Somehow I had convinced myself that this setting was relatively safe in
our environment, due to our battery-backed controllers. I'd convinced
myself, after reading carefully through the documentation of this
setting, that I would be OK as long as that functioned correctly, and
have problems regardless of this setting if it didn't. If you show me
where I went wrong, maybe I can suggest a patch to the docs to prevent
others from going down the wrong path in this regard. (Of course, maybe
it's all there and I just had a bad day when I thought this through.)

You could get past the startup failure with pg_resetxlog, but it's

not

clear whether you'd have a consistent database afterward. What I'd
suggest first is saving a copy of the entire $PGDATA tree for

forensic

purposes

We already have this forensic copy and a replacement production copy on
this box. I think we'll need to copy to another box to get a second
forensic copy, to avoid risking an out-of-space condition. That can be
done, but it'll take a few hours.

(not to mention being able to go back to that state if you need
to).

That's not an issue for production purposes.

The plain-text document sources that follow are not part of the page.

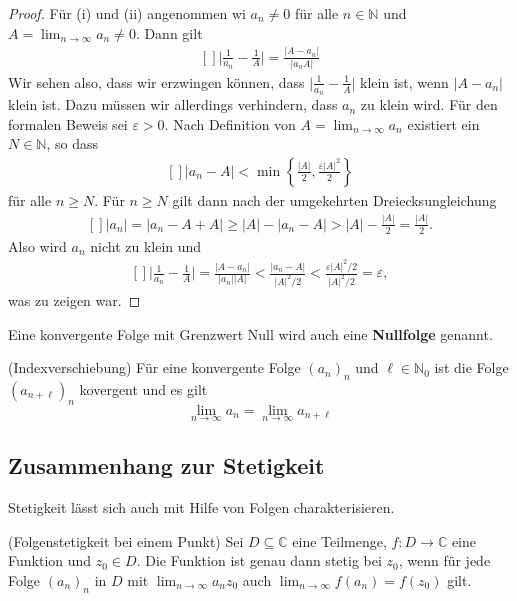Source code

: \documentclass[../Analysis1_script.tex]{subfiles}
\begin{document}
\begin{proof}
	Für (i) und (ii) angenommen wi $a_n \neq 0$ für alle $n \in \mathbb{N}$ und $A = \lim_{n \to \infty} a_n \neq 0$. Dann gilt
	\[\begin{aligned}[]
		\bigg |\frac {1}{a_n}- \frac {1}{A} \bigg | = \frac {|A-a_n|}{|a_nA|}
	\end{aligned}\]
	Wir sehen also, dass wir erzwingen können, dass $\big |\frac {1}{a_n}- \frac {1}{A} \big |$ klein ist, wenn $|A-a_n|$ klein ist. Dazu müssen wir allerdings verhindern, dass $a_n$ zu klein wird. Für den formalen Beweis sei $\varepsilon >0$. Nach Definition von $A=\lim _{n \to \infty }a_n$ existiert ein $N \in \mathbb {N}$, so dass
	\[\begin{aligned}[]
		|a_n-A| < \min \left \lbrace {\frac {|A|}{2},\frac {\varepsilon |A|^2}{2}} \right \rbrace
	\end{aligned}\]
	für alle $n \geq N$. Für $n \geq N$ gilt dann nach der umgekehrten Dreiecksungleichung
	\[\begin{aligned}[]
		|a_n| = |a_n -A + A| \geq |A| - |a_n-A| > |A| - \frac {|A|}{2} = \frac {|A|}{2}.
	\end{aligned}\]
	Also wird $a_n$ nicht zu klein und
	\[\begin{aligned}[]
		\bigg |\frac {1}{a_n}- \frac {1}{A} \bigg | = \frac {|A-a_n|}{|a_n||A|} < \frac {|a_n-A|}{|A|^2/2} < \frac {\varepsilon |A|^2/2}{|A|^2/2} = \varepsilon ,
	\end{aligned}\]
	was zu zeigen war.
\end{proof}

Eine konvergente Folge mit Grenzwert Null wird auch eine \textbf{Nullfolge} genannt.

\begin{lemma}{(Indexverschiebung)}\label{lemma:index_shift}
	Für eine konvergente Folge $(a_n)_n$ und $\ell \in \mathbb{N}_0$ ist die Folge $(a_{n + \ell})_n$ kovergent und es gilt
	\[\lim_{n \to \infty} a_n = \lim_{n \to \infty} a_{n + \ell}\]
\end{lemma}

\subsection{Zusammenhang zur Stetigkeit}

Stetigkeit lässt sich auch mit Hilfe von Folgen charakterisieren.

\begin{proposition}{(Folgenstetigkeit bei einem Punkt)}
	Sei $D \subseteq \mathbb{C}$ eine Teilmenge, $f : D \to \mathbb{C}$ eine Funktion und $z_0 \in D$. Die Funktion ist genau dann stetig bei $z_0$, wenn für jede Folge $(a_n)_n$ in $D$ mit $\lim_{n \to \infty}a_n z_0$ auch $\lim_{n \to \infty}f(a_n) = f(z_0)$ gilt.
\end{proposition}
\end{document}
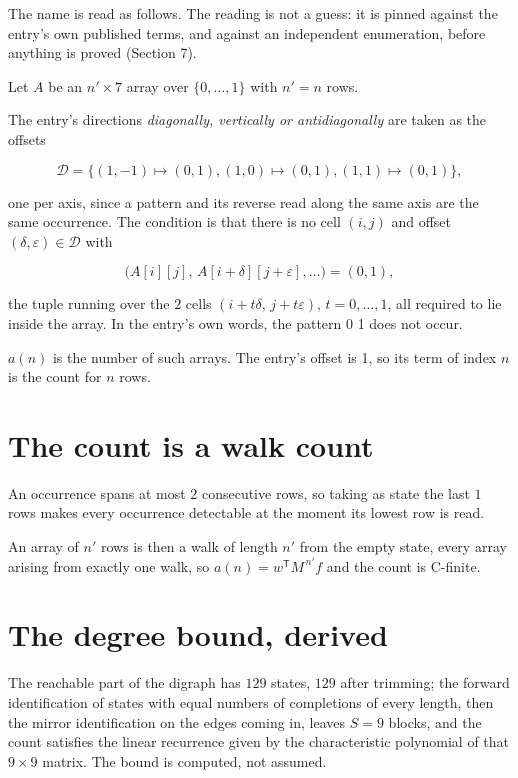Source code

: \documentclass[11pt]{article}
\theoremstyle{definition}
\begin{document}
The name is read as follows. The reading is not a guess: it is pinned against the entry's own published terms, and against an independent enumeration, before anything is proved (Section 7).

Let $A$ be an $n' \times 7$ array over $\{0,\dots,1\}$ with $n' = n$ rows.

The entry's directions {\itshape diagonally, vertically or antidiagonally} are taken as the offsets

\[\mathcal{D} = \{(1,-1)\mapsto(0,1), (1,0)\mapsto(0,1), (1,1)\mapsto(0,1)\},\]

one per axis, since a pattern and its reverse read along the same axis are the same occurrence. The condition is that there is no cell $(i,j)$ and offset $(\delta,\varepsilon)\in\mathcal{D}$ with

\[\bigl(A[i][j],\,A[i{+}\delta][j{+}\varepsilon],\dots\bigr) = (0, 1),\]

the tuple running over the $2$ cells $(i+t\delta,\,j+t\varepsilon)$, $t = 0,\dots,1$, all required to lie inside the array. In the entry's own words, the pattern 0 1 does not occur.

$a(n)$ is the number of such arrays. The entry's offset is 1, so its term of index $n$ is the count for $n$ rows.

\section{The count is a walk count}

An occurrence spans at most $2$ consecutive rows, so taking as state the last $1$ rows makes every occurrence detectable at the moment its lowest row is read.

An array of $n'$ rows is then a walk of length $n'$ from the empty state, every array arising from exactly one walk, so $a(n) = w^{\mathsf T}M^{\,n'}f$ and the count is C-finite.

\section{The degree bound, derived}

The reachable part of the digraph has $129$ states, $129$ after trimming; the forward identification of states with equal numbers of completions of every length, then the mirror identification on the edges coming in, leaves $S = 9$ blocks, and the count satisfies the linear recurrence given by the characteristic polynomial of that $9\times9$ matrix. The bound is computed, not assumed.
\end{document}
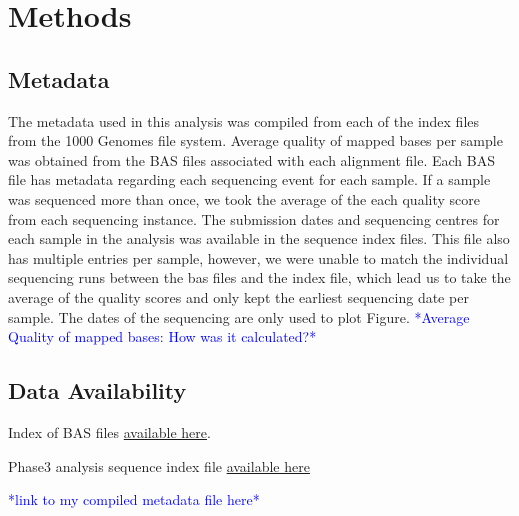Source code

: \documentclass[9pt,lineno]{elife}
\newcommand{\todo}[1]{\textcolor{blue}{*#1*}}
\begin{document}
\section{Methods}
\subsection{Metadata}
The metadata used in this analysis was compiled from each of the index files from the 1000 Genomes file system. 
Average quality of mapped bases per sample was obtained from the BAS files associated with each alignment file. 
Each BAS file has metadata regarding each sequencing event for each sample. 
If a sample was sequenced more than once, we took the average of the each quality score from each sequencing instance. 
The submission dates and sequencing centres for each sample in the analysis was available in the sequence index files.  
This file also has multiple entries per sample, however, we were unable to match the individual sequencing runs between the bas files and the index file, which lead us to take the average of the quality scores and only kept the earliest sequencing date per sample. 
The dates of the sequencing are only used to plot Figure. \todo{Average Quality of mapped bases: How was it calculated?}

\subsection{Data Availability}

Index of BAS files \href{http://ftp.1000genomes.ebi.ac.uk/vol1/ftp/data_collections/1000_genomes_project/1000genomes.low_coverage.GRCh38DH.alignment.index}{available here}.

Phase3 analysis sequence index file  \href{http://ftp.1000genomes.ebi.ac.uk/vol1/ftp/phase3/20130502.phase3.analysis.sequence.index}{available here} 

\todo{link to my compiled metadata file here}
\end{document}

Is there any chance of letting someone else have a look at the

database

contents?

There is a lot of data in the database which is confidential by law.
I'd have to jump through a lot of hoops to get anyone to even consider
letting me ship it off site. If you're asking whether you could access
in to our site, that might be arranged.

-Kevin

#6Tom Lane
tgl@sss.pgh.pa.us
In reply to: Kevin Grittner (#5)
Re: right sibling is not next child

"Kevin Grittner" <Kevin.Grittner@wicourts.gov> writes:

Tom Lane <tgl@sss.pgh.pa.us> wrote:

You weren't by any chance running with full_page_writes = off
were you?

Yes we were. Apparently I have misunderstood the implications of this.

So had we all :-(. It just plain doesn't work in 8.1.*, and will be
disabled in 8.1.4 --- see discussion last week. It might or might not
get resurrected in 8.2, depending on how messy it seems to be to fix.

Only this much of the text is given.